Ogłoszone przez Ministerstwo Administracji i Cyfryzacji założenia do ustawy o otwartych zasobach publicznych przewidują, że treści kulturowe i edukacyjne będą podlegały publicznemu udostępnieniu, jeśli państwo pokryje minimum 50 proc. kosztów ich wytworzenia.
Udostępnienie zasobów, za które podatnik już raz zapłacił, ma sens w odniesieniu do dorobku niechronionego prawami autorskimi.

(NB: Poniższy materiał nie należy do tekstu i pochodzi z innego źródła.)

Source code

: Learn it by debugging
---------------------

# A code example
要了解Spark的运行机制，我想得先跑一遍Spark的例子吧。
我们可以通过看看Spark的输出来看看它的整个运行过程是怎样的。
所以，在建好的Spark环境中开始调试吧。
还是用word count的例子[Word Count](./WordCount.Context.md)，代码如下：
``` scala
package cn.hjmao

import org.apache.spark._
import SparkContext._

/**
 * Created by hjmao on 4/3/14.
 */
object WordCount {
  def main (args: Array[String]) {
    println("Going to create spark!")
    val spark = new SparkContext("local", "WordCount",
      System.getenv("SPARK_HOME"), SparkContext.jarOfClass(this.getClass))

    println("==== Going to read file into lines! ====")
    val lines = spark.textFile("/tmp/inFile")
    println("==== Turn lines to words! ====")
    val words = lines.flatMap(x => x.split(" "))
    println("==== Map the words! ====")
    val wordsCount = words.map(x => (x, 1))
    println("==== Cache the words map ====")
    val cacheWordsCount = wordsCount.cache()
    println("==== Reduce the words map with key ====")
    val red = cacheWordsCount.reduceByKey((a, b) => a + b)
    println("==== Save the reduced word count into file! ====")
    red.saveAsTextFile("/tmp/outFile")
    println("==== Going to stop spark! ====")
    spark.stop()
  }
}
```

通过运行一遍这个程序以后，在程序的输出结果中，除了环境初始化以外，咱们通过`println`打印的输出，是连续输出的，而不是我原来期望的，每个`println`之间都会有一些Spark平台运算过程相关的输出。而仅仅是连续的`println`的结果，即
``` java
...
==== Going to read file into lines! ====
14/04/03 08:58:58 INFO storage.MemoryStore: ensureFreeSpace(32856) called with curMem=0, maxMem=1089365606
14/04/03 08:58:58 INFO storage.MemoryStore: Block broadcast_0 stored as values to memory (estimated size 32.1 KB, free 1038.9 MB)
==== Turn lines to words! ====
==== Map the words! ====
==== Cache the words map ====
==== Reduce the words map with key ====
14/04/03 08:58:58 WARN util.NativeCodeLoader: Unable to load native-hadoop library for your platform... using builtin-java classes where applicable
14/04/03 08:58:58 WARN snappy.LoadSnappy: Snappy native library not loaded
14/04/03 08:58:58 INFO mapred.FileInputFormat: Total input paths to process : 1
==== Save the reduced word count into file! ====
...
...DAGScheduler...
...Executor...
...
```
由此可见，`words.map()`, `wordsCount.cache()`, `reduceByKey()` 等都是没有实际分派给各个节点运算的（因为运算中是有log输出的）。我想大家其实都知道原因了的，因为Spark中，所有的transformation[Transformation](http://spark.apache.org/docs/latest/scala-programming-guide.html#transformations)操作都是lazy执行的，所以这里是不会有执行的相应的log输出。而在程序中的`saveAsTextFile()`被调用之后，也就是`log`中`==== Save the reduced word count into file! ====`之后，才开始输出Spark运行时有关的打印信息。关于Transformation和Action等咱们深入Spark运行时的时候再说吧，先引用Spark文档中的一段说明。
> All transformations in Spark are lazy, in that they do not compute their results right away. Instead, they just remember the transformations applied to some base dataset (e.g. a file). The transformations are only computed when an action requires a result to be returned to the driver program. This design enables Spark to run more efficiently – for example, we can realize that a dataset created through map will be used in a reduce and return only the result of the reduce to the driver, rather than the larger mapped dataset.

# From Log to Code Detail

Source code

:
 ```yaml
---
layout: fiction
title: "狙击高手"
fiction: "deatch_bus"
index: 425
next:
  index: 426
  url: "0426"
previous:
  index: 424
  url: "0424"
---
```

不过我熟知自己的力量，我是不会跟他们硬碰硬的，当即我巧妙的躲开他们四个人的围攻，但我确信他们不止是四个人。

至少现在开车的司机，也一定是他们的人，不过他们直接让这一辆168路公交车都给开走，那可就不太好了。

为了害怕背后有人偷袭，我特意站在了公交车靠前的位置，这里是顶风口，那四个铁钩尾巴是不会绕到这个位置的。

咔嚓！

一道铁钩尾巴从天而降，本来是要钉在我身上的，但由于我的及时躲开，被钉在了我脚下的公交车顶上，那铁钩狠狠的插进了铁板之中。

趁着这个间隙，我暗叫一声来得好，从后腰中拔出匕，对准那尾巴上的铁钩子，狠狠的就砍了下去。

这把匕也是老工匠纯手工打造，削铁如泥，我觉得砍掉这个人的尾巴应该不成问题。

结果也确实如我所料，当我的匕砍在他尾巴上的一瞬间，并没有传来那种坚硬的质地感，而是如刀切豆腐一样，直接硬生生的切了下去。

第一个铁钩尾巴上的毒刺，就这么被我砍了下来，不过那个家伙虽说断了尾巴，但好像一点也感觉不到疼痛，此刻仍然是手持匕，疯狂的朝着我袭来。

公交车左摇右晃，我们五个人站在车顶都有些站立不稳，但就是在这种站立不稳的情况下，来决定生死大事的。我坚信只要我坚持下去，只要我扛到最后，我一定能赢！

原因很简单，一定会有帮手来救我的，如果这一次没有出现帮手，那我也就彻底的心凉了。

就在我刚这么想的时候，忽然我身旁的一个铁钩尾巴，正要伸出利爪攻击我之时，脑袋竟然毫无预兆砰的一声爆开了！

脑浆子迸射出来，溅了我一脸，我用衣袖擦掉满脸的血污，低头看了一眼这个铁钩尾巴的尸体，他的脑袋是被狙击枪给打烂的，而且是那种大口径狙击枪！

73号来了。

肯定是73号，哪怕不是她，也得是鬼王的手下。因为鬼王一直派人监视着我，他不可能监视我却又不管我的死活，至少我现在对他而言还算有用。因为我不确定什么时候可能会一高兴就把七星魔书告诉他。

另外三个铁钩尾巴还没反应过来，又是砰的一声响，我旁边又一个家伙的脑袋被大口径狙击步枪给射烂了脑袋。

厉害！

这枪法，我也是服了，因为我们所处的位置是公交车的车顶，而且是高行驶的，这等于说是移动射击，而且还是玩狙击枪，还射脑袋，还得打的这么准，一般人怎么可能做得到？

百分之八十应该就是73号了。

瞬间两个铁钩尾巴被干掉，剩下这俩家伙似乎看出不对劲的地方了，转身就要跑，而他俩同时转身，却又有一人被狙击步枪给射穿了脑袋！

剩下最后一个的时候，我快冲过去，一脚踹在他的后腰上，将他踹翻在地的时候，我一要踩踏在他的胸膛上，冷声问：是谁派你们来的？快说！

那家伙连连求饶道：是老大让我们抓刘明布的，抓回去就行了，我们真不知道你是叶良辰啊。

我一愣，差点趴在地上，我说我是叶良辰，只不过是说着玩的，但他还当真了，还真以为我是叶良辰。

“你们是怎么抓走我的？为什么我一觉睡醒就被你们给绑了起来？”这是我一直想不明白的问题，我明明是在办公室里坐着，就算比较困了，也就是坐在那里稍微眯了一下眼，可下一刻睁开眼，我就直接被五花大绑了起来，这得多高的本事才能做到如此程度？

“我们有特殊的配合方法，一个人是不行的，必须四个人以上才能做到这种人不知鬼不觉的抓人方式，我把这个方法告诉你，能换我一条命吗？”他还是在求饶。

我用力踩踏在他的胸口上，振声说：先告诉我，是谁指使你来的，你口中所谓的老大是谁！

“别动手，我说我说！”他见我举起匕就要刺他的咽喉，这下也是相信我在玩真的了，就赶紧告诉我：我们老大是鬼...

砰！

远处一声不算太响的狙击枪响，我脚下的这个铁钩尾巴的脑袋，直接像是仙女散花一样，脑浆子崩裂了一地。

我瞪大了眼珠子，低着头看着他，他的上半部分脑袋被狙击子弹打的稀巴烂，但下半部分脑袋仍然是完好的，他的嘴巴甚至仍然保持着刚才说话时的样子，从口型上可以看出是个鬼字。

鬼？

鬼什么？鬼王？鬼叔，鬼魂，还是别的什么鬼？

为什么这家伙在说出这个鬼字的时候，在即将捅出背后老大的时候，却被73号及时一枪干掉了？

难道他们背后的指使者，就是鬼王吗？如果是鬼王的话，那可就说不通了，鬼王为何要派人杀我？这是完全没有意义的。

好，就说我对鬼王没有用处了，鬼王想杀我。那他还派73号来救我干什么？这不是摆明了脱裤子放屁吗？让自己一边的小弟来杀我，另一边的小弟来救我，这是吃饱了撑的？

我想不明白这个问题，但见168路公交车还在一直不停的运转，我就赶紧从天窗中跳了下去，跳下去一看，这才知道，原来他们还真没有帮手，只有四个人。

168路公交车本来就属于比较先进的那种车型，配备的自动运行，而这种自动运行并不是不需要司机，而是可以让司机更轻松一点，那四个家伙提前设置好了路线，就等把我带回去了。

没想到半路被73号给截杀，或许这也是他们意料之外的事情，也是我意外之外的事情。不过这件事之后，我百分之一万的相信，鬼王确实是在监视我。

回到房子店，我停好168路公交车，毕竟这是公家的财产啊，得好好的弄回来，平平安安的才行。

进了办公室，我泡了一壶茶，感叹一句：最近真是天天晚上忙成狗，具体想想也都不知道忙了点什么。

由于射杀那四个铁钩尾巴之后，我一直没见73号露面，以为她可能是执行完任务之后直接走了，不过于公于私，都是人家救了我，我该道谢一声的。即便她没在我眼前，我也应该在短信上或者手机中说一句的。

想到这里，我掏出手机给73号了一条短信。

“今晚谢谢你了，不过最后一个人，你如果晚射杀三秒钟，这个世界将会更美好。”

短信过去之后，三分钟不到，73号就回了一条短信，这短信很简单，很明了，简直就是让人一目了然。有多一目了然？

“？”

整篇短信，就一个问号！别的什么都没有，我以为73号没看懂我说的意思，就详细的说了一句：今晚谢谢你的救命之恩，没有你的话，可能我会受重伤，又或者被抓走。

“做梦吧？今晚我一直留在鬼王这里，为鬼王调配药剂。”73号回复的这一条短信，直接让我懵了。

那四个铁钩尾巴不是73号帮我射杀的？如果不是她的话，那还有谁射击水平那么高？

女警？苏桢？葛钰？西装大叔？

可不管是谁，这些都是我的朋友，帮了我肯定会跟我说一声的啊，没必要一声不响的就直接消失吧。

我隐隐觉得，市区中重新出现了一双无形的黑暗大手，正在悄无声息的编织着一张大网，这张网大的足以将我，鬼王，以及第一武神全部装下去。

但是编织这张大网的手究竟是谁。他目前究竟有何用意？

Ale trudno obronić tezę, że prorozwojowe jest zabieranie twórcom praw do tego, za co państwo zapłaci im tylko połowę.
Pomimo kosztów budżetowych ustawy i konsekwencji dla przemysłu kreatywnego, resort nie przeprowadził koniecznych kalkulacji. Otwarcie przyznaje, że straci 15 tysięcy przedsiębiorców z branży wydawniczej, ale jaki będzie zysk?
Z tzw. testu regulacyjnego do założeń dowiadujemy się, że dzięki otwartym zasobom np. w Hiszpanii powstało 150 (!) nowych przedsiębiorstw. Czy tyle firm może zastąpić lukę po tysiącach firm, twórców i autorów, wywłaszczonych za pół ceny?